The school turned out to be awful. A for-profit operation, it had grown its student body from 300 in year 1 to 600 in year 2 without adding the requisite staff or classroom space. I taught about half of the 600 hundred students, squatting in other teachers’ classrooms. When I complained to the principal that this wasn’t a very good arrangement, she offered to set up a tent in a corner of the playground.
I’d go home each night, cook some food, and sit at my kitchen table with the seventh Harry Potter book until I was tired enough to go to sleep. My life was like the waiting room at the slowest doctor’s office in the world. I needed a shot of courage to quit, but it seemed like the doctor had forgotten about me, so I just read my book as patiently as I could. In fact, I read each sentence as if it were the last, two or three times, slowly, always covering the next sentence with my fingers so I wouldn’t cheat and skip ahead before I’d licked the bone of every word completely clean.
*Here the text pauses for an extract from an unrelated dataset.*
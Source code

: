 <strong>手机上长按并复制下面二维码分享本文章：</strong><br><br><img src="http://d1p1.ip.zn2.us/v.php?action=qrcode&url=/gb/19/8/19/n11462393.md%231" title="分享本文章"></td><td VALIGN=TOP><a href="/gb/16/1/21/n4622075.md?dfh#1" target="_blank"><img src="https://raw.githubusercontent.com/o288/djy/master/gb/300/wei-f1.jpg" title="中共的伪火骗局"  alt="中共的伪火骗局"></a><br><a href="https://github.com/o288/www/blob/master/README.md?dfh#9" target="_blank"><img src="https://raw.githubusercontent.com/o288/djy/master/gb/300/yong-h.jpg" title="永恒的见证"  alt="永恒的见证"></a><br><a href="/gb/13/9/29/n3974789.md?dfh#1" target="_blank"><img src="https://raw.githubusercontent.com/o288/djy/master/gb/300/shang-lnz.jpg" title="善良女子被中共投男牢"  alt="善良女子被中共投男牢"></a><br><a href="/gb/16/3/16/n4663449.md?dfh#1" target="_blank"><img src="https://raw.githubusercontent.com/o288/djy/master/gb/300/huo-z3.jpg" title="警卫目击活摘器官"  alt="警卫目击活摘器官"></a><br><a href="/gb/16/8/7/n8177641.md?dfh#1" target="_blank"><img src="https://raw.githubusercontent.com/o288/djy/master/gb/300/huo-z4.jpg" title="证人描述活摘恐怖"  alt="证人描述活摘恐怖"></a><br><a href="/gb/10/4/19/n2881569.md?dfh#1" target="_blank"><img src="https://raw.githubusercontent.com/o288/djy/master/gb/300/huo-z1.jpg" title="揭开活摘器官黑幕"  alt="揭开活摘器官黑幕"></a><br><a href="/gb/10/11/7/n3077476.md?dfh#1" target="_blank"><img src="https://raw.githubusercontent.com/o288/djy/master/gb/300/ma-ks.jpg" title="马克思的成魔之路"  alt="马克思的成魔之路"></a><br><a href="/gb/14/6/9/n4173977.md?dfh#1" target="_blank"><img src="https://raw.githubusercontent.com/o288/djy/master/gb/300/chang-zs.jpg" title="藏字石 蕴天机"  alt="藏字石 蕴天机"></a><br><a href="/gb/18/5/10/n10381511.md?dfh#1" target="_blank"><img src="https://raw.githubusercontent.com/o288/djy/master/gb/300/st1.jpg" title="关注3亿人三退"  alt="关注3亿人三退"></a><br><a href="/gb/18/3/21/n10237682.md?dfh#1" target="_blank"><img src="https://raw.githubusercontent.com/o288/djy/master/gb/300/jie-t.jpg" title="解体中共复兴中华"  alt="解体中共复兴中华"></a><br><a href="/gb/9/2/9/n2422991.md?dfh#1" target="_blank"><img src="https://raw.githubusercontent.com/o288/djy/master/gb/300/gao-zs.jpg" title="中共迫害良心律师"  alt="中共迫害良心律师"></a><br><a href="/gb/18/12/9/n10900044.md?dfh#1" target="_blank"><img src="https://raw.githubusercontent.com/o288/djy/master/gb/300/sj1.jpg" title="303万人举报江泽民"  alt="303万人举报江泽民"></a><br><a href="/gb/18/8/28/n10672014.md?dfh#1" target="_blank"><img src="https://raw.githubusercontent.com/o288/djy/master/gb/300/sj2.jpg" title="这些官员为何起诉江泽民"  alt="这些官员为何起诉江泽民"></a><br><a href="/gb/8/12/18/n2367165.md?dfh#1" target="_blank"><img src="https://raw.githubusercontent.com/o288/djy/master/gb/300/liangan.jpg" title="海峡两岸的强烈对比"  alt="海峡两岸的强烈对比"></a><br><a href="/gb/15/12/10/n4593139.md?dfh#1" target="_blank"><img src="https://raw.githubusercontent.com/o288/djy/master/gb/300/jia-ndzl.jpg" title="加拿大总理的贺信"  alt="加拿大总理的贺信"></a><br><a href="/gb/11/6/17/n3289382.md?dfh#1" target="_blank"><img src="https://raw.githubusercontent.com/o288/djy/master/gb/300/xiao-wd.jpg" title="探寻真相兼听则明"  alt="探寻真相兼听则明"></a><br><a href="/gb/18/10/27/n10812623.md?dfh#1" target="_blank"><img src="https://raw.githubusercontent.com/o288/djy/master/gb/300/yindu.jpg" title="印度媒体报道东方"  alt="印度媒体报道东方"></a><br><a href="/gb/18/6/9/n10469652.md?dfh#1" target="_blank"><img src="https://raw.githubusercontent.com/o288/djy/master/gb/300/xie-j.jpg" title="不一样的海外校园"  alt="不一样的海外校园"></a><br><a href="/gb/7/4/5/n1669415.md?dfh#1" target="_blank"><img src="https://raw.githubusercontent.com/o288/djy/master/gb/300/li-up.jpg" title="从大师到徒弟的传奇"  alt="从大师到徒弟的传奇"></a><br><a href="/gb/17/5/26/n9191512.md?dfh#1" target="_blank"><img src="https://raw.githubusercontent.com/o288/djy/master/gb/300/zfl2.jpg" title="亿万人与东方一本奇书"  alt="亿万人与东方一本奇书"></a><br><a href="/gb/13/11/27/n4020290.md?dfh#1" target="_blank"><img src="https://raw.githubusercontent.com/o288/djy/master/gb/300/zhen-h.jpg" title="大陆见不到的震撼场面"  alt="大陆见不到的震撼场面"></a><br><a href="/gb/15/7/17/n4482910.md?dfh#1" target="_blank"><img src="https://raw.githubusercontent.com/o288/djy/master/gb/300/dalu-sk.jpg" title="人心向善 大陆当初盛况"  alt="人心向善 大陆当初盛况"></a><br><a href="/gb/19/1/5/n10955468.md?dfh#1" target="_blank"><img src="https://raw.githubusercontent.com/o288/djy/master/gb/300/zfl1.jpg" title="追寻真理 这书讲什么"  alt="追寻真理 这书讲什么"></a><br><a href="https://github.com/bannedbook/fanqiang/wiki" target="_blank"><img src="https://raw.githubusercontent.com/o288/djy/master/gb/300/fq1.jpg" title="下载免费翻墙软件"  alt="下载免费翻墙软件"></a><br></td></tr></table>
It was the last Harry Potter book, and I wasn’t at all eager for the story to be over, but more importantly, I didn’t know what I would do with myself when it was over. Having another story to live in every night was the one thing that made the day almost bearable. And I didn’t know how long I’d be stuck in that apartment, waiting for the courage to leave. It sounds so silly in retrospect, that I couldn’t just walk into the principal’s office and quit, but I couldn’t. I tried twice and failed.
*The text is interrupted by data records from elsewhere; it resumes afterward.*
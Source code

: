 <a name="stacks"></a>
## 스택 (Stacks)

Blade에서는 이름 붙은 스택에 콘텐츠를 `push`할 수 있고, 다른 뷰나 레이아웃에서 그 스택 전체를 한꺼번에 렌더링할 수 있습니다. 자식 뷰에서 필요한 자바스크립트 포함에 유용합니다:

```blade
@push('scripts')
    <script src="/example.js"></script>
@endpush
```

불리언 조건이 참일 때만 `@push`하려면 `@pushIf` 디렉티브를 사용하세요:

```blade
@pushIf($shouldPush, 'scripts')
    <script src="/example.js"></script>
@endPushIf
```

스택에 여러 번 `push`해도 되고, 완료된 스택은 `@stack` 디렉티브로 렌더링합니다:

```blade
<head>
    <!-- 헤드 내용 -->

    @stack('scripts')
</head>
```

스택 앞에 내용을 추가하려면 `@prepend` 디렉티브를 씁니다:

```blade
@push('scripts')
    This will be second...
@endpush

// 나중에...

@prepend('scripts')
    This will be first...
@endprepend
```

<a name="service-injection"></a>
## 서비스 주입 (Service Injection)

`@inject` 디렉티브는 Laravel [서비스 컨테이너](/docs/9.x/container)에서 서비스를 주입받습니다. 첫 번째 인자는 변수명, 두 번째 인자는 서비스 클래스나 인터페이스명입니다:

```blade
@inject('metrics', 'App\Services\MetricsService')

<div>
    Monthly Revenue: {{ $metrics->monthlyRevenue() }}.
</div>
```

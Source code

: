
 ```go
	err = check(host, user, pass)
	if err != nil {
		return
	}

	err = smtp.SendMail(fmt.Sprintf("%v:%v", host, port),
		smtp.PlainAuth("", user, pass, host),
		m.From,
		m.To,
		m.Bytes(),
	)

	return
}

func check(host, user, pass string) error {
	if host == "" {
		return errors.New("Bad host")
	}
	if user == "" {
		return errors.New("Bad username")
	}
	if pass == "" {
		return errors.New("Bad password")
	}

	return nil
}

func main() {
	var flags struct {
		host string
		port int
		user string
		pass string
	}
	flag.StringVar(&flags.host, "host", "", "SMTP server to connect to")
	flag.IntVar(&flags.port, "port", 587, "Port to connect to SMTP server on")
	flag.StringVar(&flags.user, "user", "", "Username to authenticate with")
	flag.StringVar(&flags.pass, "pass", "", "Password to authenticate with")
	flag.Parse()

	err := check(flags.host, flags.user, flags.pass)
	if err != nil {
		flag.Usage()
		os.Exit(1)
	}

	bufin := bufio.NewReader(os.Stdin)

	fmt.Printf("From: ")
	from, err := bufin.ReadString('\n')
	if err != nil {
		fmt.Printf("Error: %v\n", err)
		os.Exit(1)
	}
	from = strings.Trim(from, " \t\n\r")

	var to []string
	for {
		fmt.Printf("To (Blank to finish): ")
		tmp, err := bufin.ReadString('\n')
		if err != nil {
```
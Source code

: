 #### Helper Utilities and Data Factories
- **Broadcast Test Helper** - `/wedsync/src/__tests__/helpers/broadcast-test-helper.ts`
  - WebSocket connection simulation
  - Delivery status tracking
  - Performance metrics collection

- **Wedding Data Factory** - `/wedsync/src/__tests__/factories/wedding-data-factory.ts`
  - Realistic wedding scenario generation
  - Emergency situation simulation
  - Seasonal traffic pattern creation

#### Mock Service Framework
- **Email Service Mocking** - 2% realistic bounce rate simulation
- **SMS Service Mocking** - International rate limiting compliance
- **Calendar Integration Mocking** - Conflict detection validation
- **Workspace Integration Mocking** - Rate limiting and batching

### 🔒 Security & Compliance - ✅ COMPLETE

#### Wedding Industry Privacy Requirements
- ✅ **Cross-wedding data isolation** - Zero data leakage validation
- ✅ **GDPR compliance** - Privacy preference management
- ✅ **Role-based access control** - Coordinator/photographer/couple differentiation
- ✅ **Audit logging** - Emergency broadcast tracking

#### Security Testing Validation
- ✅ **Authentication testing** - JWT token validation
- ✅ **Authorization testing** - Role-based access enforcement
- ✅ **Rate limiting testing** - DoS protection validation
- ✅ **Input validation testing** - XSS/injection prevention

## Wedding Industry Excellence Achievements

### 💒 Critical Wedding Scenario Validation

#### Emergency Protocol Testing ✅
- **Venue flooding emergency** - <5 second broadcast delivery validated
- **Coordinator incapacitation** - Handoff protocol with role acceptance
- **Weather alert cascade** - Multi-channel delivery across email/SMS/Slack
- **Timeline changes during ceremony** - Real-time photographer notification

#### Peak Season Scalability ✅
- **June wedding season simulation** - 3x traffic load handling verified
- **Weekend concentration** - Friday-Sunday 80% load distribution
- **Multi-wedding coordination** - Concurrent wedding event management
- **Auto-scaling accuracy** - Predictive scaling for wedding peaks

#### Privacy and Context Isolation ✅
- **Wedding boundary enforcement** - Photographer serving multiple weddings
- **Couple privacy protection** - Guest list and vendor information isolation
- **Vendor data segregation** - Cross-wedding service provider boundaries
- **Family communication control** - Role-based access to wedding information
There’s one night that was different from all the rest. I had sautéed onions and peppers, browned some beef, and sat down with Harry Potter. I was dangerously close to the end. At one tender moment, I began to cry and closed the book. The story continued to move even though the words had stopped, like water blown from a tree after the rain.
My phone rang, interrupting the moment. I answered in Spanish, trying to sound as normal and put together as I could manage. I needn’t have bothered. The voice on the other end was broken—slurred and sobbing—the voice of my Dutch colleague Dominic. We’d spoken only a handful of times, only at work, always polite and mundane. His girlfriend had left him and he was afraid that he was going to drink himself to death. He asked me if I’d be willing—he knew it was a lot to ask—but would I be willing to come be with him?
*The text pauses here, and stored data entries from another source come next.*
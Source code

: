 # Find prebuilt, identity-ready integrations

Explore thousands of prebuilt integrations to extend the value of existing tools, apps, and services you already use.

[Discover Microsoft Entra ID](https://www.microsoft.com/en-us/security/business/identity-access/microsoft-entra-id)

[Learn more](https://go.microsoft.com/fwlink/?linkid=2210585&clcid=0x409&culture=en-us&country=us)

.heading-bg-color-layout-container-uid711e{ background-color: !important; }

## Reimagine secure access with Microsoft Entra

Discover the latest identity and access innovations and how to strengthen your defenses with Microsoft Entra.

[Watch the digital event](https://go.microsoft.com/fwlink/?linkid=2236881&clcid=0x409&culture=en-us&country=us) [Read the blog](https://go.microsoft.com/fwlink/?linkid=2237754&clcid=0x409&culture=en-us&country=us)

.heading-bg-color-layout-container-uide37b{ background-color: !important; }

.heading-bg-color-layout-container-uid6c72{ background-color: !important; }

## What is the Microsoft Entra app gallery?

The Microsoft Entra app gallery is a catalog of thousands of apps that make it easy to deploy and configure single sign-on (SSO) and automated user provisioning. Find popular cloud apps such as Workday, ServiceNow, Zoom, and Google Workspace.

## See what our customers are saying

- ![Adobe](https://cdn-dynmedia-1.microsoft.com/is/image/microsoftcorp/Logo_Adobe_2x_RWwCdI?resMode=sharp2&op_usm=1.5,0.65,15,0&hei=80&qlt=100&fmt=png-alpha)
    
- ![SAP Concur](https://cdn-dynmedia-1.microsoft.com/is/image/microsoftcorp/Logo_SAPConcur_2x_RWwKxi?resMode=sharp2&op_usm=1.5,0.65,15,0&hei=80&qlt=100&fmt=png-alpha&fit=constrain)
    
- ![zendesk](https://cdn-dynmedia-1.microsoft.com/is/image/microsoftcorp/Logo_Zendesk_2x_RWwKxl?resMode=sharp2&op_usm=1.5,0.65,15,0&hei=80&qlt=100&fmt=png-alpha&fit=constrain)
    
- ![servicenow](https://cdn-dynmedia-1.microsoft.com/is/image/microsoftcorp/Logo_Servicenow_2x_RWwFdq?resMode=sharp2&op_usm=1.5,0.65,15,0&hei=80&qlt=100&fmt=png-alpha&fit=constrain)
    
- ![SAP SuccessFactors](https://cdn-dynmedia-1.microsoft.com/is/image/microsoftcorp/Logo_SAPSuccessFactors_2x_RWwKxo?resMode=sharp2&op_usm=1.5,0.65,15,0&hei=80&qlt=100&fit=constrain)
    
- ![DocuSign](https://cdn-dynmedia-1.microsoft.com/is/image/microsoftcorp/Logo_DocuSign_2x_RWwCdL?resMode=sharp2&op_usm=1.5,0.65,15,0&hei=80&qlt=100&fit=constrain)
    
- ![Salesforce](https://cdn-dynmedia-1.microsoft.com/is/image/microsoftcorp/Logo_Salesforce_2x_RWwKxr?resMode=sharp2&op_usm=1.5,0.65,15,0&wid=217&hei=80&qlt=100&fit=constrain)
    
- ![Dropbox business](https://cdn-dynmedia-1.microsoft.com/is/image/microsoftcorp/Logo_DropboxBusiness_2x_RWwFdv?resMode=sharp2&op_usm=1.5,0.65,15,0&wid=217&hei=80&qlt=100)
Of course, I said, and I went. I listened to his heartbreaking story, I brought him water when he needed it, and when he could stay awake no longer I watched him sleep until morning.
I don’t know why Dominic chose to call me that night. Perhaps it was helpful that we had no history, that we weren’t especially close, that we might not ever be good friends. Perhaps he was as alone in a foreign country as I was, and there was simply no one else to call. Whatever the reason, I’m glad that I was in Mexico City that night, sitting at my kitchen table, waiting.
I know I’ll never understand God’s will, even in retrospect, but I enjoy guessing at it. I look at scripture for clues—how God puts us in the right place to serve his purpose, how the Samaritan woman, sick and tired of her grueling and monotonous chore of fetching water, met Jesus at the well, that place she didn’t want to be, and from there spread his message of hope and salvation to her whole city.
I can’t say that God used my foolishness to put me in Mexico City, or my lack of courage to keep me there. But I sure do wonder. Soon after the night with Dominic I found the conviction to quit. Were it only for that one night that I spent nine hard weeks living in Mexico City, I thank God for my time there.